This review of Kearney Guigné's dissertation, link, is quite good, here are some nuggets:

While Peacock’s contribution to Canadian folksong has long been in question, Kearney Guigné argues that his work is more than a highly edited, de-contextualized “song collection.” She contends that Peacock furthered Canadian, and particularly Newfoundland, folksong scholarship in several significant ways....

In the context of these contributions, Kearney Guigné also offers a candid appraisal of problematic aspects of Peacock’s research: his tendency to romanticize rural Newfoundland culture and thus to ignore country and western influences in those musics; his predilection for publishing composite renditions of a folksong; his nonchalance about including descriptive contextual comments; and, his interest in providing artistic renderings of folksongs, issues often questioned by those who differ in their understanding of folksong authenticity and fidelity to recorded field materials.
...
The major value of Kearney Guigné’s work lies in her ability to provide thoroughly researched case studies which highlight issues central to the politics of Canadian folksong scholarship.
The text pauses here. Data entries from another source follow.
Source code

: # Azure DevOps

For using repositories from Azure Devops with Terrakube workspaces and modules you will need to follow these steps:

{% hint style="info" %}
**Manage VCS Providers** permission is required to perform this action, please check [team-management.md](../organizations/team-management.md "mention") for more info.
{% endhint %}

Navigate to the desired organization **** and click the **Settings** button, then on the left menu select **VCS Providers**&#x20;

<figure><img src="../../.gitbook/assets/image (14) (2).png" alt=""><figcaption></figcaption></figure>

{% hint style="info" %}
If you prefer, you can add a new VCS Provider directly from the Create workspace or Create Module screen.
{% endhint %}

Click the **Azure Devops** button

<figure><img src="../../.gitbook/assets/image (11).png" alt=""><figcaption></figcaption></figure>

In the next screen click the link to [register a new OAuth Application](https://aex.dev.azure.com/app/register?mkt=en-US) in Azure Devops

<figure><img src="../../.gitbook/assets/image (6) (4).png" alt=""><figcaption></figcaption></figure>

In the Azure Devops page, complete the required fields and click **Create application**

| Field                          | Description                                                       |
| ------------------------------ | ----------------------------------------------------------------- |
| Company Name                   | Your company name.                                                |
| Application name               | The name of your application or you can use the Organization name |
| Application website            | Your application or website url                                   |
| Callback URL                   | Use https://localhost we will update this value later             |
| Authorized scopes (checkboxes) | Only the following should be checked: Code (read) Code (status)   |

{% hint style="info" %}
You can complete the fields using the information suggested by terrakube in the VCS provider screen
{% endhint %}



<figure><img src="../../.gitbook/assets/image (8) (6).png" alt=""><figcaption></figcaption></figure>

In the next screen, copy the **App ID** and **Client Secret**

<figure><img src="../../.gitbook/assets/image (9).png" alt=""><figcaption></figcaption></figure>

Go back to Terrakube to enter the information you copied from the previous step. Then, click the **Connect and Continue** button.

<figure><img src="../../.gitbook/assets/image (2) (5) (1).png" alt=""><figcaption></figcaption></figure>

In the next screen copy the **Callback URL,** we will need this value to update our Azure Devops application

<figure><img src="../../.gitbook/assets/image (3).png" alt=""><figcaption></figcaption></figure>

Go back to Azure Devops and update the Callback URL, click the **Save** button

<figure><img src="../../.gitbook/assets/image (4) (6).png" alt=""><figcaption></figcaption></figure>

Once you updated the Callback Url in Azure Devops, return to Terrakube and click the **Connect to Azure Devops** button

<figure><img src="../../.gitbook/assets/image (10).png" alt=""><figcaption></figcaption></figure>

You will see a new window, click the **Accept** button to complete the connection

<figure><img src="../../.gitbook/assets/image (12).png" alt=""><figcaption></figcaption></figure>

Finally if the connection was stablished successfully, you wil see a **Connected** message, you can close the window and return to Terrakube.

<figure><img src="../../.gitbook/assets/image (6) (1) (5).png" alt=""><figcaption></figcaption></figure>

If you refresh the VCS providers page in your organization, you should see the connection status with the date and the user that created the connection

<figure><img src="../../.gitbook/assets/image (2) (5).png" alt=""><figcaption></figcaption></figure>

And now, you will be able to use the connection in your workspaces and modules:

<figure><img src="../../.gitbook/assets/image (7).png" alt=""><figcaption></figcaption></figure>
Using primary source materials, she deftly reveals differences in folksong research agendas among scholars such as Maud Karpeles — an English scholar hunting for remnants of British ballads, Helen Creighton — interested in occupational folksongs in Atlantic Canada, Edith Fowke — a collector with an interest in labour history and accused of collecting “bawdy” songs, and Peacock. Additionally, Kearney Guigné details their varied working relationships with the National Museum, the role of folksong popularizers like Alan Mills, Fowke, Samuel Gesser, and Tom Kines and their radio broadcasts, the policy differences between Marius Barbeau and his successor Carmen Roy at the National Museum, the differences in American and Canadian approaches to folksong scholarship and dissemination, and the influence of Peacock’s publications on those involved in Newfoundland’s 1960s and 1970s east coast folk music revival. In effect, Kearney Guigné offers her reader an invisible listener presence during both congenial and confrontational exchanges amongst prominent folksong scholars and popularizers, a number of them now deceased, in an era in which folksong played a role in emerging national consciousness. Consequently, the book offers not only a case study of Peacock’s research in Newfoundland, but also a perspective on the social networks shaping both Anglo-Canadian folksong research and the mid-20th century Canadian folksong revival.